# Logistic Regression with Minitab

### What is Logistic Regression?

Logistic regression is a statistical method to predict the probability of an event occurring by fitting the data to a logistic curve using logistic function. The regression analysis used for predicting the outcome of a categorical dependent variable, based on one or more predictor variables. The logistic function used to model the probabilities describes the possible outcome of a single trial as a function of explanatory variables. The dependent variable in a logistic regression can be binary (e.g. 1/0, yes/no, pass/fail), nominal (blue/yellow/green), or ordinal (satisfied/neutral/dissatisfied). The independent variables can be either continuous or discrete.

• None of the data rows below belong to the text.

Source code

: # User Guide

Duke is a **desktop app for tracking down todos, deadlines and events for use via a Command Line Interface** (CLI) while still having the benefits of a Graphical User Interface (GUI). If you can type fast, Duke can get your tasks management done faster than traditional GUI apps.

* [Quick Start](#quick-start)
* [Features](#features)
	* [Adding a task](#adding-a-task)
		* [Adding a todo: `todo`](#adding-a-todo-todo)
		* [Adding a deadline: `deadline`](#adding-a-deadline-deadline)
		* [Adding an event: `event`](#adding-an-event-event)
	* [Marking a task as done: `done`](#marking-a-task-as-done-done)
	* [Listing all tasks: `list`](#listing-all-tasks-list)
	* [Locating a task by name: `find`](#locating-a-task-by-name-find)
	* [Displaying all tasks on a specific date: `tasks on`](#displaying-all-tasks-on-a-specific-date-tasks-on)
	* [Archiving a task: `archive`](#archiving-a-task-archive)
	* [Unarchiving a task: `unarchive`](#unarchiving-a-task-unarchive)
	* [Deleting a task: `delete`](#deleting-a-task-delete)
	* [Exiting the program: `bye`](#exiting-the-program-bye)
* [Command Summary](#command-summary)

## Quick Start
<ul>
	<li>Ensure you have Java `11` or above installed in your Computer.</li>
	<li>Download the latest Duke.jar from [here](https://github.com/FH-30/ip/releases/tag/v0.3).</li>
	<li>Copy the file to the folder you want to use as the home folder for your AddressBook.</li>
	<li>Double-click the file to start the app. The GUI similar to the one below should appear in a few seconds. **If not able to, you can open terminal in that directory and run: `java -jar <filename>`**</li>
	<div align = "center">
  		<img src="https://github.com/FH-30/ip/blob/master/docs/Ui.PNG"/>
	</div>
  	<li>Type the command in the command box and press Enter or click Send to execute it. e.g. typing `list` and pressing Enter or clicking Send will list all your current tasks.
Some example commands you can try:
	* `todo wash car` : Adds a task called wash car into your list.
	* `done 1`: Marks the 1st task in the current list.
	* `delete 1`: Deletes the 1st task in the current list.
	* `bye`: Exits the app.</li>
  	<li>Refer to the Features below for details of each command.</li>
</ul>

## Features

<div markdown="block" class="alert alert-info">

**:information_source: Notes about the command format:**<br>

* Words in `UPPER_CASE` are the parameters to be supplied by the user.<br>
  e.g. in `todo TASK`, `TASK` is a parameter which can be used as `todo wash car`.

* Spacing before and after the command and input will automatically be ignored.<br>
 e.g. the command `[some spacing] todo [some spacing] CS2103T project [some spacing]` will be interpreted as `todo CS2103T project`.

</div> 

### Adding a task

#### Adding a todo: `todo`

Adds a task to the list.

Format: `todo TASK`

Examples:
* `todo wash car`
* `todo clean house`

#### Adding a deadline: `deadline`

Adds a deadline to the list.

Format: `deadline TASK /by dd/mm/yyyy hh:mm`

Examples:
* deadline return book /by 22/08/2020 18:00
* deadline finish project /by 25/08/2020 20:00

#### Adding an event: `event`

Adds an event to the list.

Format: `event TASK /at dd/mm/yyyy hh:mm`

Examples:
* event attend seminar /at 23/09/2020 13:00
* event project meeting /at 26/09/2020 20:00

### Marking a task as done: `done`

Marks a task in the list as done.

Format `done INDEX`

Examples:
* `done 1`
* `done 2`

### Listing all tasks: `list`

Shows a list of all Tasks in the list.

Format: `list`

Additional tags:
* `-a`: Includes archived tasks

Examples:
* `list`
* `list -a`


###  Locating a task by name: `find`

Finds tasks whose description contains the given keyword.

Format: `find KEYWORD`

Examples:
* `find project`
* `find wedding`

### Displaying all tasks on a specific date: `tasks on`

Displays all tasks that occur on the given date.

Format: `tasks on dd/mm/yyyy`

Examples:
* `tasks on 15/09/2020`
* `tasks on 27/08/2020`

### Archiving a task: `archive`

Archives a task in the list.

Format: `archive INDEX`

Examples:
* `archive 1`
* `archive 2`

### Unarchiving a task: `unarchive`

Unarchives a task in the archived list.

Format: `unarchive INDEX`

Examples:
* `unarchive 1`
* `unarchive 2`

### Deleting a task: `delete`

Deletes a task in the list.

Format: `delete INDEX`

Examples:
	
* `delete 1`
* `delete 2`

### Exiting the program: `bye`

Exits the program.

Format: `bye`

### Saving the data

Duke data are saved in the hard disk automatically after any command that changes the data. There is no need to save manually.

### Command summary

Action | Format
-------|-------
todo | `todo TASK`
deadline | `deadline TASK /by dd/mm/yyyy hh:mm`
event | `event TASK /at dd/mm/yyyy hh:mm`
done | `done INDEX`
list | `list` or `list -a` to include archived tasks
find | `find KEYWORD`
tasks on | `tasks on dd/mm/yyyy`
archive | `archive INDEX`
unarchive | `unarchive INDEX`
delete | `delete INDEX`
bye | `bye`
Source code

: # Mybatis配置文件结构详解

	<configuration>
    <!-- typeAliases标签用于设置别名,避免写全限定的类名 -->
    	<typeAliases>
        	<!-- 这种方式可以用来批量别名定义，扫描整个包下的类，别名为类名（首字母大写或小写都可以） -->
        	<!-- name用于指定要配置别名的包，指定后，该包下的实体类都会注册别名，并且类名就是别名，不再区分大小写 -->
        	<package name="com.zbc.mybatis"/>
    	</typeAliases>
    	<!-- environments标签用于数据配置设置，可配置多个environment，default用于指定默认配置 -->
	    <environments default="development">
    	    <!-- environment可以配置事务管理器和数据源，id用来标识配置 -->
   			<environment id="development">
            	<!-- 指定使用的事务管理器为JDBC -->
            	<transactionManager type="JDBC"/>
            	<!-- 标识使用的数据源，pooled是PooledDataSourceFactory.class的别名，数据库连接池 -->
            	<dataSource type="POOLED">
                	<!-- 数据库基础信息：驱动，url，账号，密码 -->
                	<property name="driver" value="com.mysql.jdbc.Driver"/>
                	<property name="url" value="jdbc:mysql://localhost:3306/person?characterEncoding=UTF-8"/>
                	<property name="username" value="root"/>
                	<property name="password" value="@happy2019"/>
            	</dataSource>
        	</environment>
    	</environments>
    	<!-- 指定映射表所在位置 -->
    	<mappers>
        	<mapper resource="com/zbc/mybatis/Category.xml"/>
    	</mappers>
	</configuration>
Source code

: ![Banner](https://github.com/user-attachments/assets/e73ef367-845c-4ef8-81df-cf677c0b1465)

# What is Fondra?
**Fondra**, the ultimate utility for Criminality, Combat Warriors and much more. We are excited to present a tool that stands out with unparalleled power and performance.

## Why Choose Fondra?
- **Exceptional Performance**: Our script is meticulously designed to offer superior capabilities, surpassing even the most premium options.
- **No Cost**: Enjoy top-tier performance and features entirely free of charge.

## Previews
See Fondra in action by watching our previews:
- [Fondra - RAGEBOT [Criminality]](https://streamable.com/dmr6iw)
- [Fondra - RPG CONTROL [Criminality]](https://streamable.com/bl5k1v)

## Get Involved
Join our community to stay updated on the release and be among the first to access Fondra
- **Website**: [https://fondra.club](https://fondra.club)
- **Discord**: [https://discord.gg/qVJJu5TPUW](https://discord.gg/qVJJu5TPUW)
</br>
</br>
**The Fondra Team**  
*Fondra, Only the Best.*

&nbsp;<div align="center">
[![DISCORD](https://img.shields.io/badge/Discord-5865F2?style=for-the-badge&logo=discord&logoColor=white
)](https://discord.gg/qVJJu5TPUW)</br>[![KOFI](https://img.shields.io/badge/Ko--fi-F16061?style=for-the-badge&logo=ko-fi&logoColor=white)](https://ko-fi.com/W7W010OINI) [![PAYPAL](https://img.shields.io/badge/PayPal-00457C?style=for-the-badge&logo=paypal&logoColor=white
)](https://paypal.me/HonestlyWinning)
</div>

### Three Types of Logistic Regression

- Binary Logistic Regression
- Binary response variable
- Example: yes/no, pass/fail, female/male

- Nominal Logistic Regression
- Nominal response variable
- Example: set of colors, set of countries

- Ordinal Logistic Regression
- Ordinal response variable
- Example: satisfied/neutral/dissatisfied

All three logistic regression models can use multiple continuous or discrete independent variables and can be developed in Minitab using the same steps.

### How to Run a Logistic Regression in Minitab

Case Study: We want to build a logistic regression model using the potential factors to predict the probability that the person measured is female or male.

Data File: “Logistic Regression” tab in “Sample Data.xlsx”

Response and potential factors

- Response (Y): Female/Male
- Potential Factors (Xs):
- Age
- Weight
- Oxy
- Runtime
- RunPulse
- RstPulse
- MaxPulse

Step 1:

- Click Stat → Regression → Binary Logistic Regression→ Fit Binary Logistic Model
- A new window named “Binary Logistic Regression” appears.
- Click into the blank box next to “Response” and all the variables pop up in the list box on the left.
- Select “Sex” as the “Response.”
- Select “Age”, “Weight”, “Oxy”, “Runtime”, “RunPulse”, “RstPulse”, “MaxPulse” as “Continuous predictors.”

- Click “OK.”
- The results of the logistic regression model appear in session window.

Step 2:

- Check the p-values of all the independent variables in the model.
- Remove the insignificant independent variables one at a time from the model and rerun the model.
- Repeat step 2.1 until all the independent variables in the model are statistically significant.

Since the p-values of all the independent variables are higher than the alpha level (0.05), we need to remove the insignificant independent variables one at a time from the model, starting with the highest p-value. Runtime has the highest p-value (0.990), so it will be removed from the model first.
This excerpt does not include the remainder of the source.